Exercise instructions: Reproduce, word for word, every line starting at the line that contains "From the menu" and ending with the final line of the entries.

### Data provided ###

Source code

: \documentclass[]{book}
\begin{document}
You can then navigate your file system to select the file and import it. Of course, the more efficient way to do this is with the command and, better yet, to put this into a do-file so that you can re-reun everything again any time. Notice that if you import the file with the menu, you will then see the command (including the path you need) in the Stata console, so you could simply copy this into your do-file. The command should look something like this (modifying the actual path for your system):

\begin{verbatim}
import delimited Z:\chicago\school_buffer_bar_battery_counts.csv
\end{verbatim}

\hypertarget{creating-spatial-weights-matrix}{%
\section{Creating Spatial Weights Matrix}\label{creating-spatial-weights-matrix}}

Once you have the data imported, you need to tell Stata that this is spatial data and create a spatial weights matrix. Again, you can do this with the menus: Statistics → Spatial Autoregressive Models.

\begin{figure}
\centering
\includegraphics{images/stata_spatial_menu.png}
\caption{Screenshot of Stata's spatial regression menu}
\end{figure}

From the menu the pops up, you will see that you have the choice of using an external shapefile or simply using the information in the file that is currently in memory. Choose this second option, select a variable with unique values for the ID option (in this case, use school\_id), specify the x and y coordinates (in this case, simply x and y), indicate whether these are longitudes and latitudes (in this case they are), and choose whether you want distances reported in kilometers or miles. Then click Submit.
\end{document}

###

Your response:
From the menu the pops up, you will see that you have the choice of using an external shapefile or simply using the information in the file that is currently in memory. Choose this second option, select a variable with unique values for the ID option (in this case, use school\_id), specify the x and y coordinates (in this case, simply x and y), indicate whether these are longitudes and latitudes (in this case they are), and choose whether you want distances reported in kilometers or miles. Then click Submit.
\end{document}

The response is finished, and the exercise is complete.